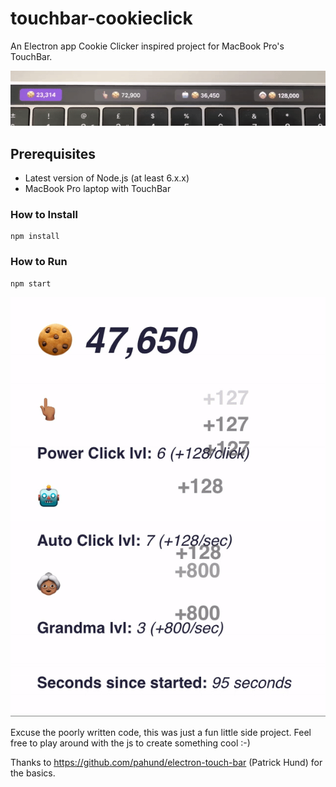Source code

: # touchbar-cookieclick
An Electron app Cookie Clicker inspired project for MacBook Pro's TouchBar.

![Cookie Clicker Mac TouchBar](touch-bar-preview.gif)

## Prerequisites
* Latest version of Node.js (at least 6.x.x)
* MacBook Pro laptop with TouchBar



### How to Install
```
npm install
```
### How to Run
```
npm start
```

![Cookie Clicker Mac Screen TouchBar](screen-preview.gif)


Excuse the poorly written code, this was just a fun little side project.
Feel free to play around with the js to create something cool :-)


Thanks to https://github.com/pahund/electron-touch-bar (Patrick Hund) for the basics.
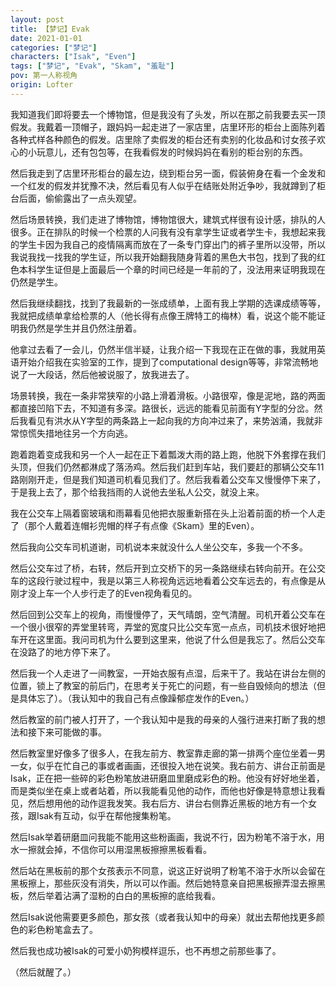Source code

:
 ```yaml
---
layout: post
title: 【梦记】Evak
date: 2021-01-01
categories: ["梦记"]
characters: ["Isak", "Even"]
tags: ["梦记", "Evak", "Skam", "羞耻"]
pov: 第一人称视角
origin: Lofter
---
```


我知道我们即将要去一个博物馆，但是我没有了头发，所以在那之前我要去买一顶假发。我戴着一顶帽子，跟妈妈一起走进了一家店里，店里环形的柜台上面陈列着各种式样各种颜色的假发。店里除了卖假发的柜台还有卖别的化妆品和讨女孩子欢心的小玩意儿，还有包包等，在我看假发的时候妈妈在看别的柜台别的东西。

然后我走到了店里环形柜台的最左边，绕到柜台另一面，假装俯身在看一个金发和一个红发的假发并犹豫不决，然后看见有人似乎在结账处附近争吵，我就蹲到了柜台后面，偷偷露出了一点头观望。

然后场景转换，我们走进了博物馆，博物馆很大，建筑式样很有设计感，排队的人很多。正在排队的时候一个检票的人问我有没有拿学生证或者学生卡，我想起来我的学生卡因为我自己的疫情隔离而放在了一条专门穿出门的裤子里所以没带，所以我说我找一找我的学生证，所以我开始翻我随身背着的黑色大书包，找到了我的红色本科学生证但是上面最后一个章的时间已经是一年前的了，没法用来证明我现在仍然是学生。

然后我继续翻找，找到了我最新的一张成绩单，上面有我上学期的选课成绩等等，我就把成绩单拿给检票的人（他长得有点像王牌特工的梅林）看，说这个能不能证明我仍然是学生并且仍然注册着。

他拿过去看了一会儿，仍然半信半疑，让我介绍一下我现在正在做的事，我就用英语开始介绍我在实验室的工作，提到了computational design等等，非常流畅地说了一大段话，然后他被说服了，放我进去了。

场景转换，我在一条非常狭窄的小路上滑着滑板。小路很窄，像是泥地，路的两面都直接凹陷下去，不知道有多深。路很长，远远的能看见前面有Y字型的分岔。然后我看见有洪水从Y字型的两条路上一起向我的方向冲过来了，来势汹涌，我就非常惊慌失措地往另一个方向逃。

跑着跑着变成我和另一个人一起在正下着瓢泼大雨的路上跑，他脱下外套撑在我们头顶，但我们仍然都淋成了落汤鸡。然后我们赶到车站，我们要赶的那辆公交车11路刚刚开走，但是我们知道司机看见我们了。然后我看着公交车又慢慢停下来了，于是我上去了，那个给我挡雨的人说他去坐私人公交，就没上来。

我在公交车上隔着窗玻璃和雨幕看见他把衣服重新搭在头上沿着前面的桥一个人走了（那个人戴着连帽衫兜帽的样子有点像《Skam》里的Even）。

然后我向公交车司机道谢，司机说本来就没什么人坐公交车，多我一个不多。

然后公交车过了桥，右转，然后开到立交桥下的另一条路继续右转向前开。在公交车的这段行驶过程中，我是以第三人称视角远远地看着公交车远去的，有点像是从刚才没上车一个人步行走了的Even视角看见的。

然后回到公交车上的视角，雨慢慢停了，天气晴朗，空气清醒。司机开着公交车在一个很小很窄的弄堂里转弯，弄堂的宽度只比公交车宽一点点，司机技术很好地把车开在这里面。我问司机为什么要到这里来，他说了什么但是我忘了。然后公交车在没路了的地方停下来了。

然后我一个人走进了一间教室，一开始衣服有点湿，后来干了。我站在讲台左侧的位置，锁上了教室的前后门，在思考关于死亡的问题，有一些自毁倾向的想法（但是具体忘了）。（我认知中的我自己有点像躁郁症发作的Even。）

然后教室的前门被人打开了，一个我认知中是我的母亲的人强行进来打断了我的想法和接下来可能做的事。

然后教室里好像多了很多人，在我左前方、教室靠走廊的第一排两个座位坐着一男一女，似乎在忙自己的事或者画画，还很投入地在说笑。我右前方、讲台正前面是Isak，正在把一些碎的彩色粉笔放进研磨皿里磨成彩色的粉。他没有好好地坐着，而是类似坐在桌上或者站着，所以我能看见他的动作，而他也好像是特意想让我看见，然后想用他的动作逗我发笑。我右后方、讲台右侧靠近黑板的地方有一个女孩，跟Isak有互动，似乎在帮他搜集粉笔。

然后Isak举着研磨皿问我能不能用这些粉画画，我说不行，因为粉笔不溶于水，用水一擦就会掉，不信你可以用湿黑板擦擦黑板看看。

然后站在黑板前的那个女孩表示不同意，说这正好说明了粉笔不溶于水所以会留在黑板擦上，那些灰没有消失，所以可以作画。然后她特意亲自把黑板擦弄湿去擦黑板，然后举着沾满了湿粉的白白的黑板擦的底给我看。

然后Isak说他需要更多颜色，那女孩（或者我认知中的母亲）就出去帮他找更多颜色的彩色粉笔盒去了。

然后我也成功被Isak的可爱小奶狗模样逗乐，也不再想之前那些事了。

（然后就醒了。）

:::::

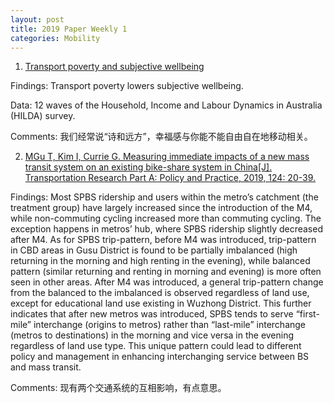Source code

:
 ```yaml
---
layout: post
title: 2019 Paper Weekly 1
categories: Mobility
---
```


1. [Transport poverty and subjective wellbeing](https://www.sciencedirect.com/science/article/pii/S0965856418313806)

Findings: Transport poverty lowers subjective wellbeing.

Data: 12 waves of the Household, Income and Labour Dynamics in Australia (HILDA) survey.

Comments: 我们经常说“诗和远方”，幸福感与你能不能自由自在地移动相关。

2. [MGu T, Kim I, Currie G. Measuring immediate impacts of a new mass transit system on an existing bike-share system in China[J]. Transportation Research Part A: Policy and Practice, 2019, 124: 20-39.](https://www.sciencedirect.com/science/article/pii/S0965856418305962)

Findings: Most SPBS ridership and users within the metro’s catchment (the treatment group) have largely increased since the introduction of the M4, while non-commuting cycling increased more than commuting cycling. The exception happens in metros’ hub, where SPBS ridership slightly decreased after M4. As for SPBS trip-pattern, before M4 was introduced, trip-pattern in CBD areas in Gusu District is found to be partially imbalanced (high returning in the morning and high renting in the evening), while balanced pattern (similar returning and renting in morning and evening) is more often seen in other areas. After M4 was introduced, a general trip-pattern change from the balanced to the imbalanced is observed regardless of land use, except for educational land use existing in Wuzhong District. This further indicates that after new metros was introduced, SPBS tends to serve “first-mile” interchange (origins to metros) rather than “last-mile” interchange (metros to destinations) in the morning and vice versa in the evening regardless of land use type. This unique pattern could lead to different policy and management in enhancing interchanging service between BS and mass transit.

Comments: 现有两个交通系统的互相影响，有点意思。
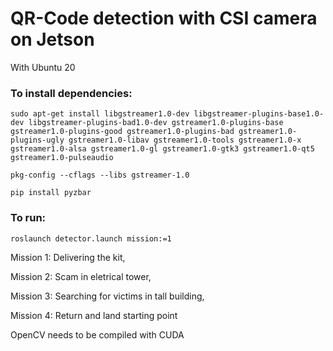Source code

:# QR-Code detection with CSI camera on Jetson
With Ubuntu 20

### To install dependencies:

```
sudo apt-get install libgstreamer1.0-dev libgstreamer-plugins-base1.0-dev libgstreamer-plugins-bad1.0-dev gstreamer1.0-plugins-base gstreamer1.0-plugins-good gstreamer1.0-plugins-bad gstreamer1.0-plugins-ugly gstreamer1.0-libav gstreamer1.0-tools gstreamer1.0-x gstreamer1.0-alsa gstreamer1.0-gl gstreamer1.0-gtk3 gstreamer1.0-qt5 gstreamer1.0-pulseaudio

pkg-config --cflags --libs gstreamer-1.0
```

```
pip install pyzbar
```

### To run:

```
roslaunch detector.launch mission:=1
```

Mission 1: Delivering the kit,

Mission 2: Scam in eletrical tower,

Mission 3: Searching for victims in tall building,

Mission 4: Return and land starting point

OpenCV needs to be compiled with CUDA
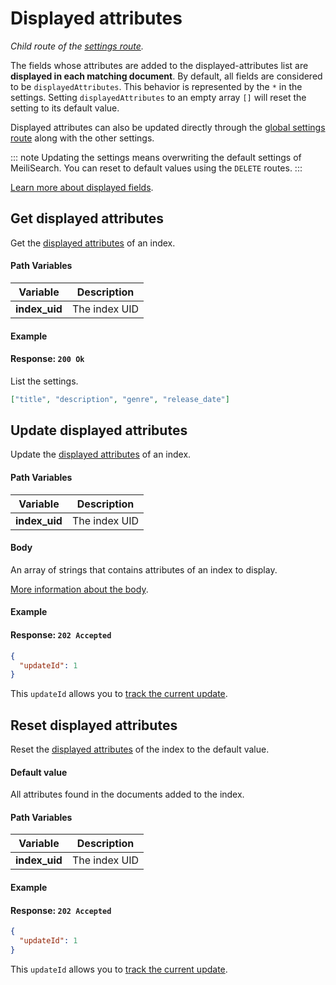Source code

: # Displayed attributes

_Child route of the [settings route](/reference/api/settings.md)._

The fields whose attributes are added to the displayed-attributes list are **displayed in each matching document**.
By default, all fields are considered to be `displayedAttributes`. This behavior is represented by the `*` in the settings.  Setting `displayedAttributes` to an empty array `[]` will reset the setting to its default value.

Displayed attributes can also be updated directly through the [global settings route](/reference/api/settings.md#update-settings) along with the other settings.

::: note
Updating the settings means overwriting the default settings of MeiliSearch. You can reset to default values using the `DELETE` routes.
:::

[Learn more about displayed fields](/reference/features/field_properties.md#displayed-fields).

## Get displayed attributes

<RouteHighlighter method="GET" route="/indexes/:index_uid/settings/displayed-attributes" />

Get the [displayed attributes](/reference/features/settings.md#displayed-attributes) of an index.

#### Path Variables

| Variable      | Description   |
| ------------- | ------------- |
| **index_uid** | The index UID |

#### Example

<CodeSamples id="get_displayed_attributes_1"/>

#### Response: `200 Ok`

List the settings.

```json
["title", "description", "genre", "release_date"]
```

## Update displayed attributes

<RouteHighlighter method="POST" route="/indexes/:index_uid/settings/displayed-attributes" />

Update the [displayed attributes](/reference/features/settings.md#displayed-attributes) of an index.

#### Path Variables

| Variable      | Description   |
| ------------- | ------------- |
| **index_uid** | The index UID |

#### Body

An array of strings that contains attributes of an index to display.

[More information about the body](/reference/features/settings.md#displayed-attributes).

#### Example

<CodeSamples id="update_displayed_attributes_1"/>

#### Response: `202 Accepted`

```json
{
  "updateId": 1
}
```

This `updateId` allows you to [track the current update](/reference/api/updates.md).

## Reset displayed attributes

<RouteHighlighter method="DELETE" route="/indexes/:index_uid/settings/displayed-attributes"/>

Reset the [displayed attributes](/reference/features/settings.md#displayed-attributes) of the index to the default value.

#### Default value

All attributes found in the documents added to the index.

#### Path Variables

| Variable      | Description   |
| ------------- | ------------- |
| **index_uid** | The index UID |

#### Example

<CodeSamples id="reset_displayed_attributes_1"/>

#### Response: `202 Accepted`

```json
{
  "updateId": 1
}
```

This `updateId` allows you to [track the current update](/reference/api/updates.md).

:::::

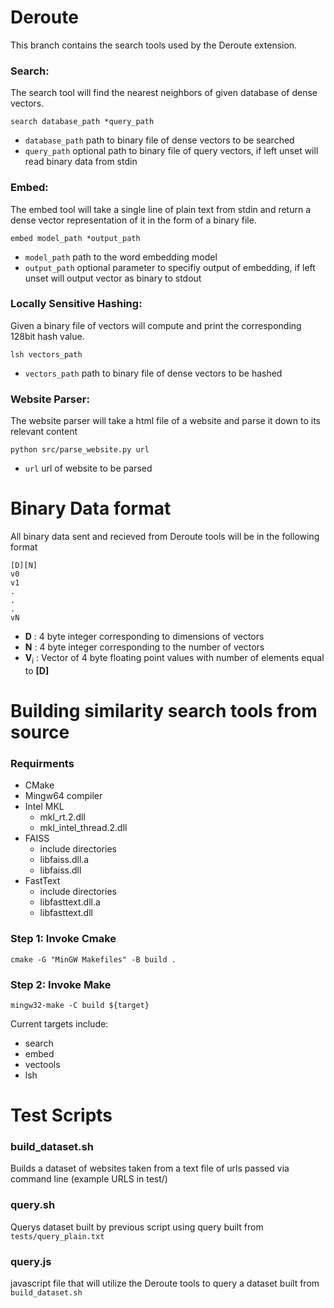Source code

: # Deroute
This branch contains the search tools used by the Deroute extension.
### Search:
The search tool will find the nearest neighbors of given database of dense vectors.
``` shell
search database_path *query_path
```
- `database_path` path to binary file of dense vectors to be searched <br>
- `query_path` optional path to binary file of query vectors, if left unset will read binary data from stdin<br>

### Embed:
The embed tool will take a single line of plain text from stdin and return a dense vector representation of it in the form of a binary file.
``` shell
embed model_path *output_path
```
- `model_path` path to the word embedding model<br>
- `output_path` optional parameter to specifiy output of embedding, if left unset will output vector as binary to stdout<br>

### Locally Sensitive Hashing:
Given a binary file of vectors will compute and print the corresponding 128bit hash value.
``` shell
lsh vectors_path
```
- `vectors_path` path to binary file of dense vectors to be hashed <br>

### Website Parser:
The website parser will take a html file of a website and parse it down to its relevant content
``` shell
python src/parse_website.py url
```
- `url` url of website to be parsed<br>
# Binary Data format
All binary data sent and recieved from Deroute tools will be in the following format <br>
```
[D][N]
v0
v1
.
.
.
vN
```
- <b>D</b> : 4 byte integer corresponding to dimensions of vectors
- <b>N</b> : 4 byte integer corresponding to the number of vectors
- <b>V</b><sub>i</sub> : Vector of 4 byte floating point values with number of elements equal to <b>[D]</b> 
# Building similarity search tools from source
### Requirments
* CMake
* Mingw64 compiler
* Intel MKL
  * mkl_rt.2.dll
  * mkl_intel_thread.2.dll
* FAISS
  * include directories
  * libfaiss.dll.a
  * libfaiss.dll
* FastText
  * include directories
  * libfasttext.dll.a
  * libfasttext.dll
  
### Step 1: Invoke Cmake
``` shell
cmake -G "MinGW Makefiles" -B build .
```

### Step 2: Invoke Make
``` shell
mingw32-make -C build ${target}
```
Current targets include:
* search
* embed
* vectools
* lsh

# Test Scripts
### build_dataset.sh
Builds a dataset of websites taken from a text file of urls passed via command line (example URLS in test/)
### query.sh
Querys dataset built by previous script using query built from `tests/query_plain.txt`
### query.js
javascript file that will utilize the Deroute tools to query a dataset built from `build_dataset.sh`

:::::

● **What you will do**
Output exactly the lines of the listing above that start with the one holding "Thanks to https://github.com/pahund/electron-touch-bar" and go on through the one holding "我知道我们即将要去一个博物馆"; leave the pictures out.

● **Result below**
Thanks to https://github.com/pahund/electron-touch-bar (Patrick Hund) for the basics.
Source code

:
 ```yaml
---
layout: post
title: 【梦记】Evak
date: 2021-01-01
categories: ["梦记"]
characters: ["Isak", "Even"]
tags: ["梦记", "Evak", "Skam", "羞耻"]
pov: 第一人称视角
origin: Lofter
---
```


我知道我们即将要去一个博物馆，但是我没有了头发，所以在那之前我要去买一顶假发。我戴着一顶帽子，跟妈妈一起走进了一家店里，店里环形的柜台上面陈列着各种式样各种颜色的假发。店里除了卖假发的柜台还有卖别的化妆品和讨女孩子欢心的小玩意儿，还有包包等，在我看假发的时候妈妈在看别的柜台别的东西。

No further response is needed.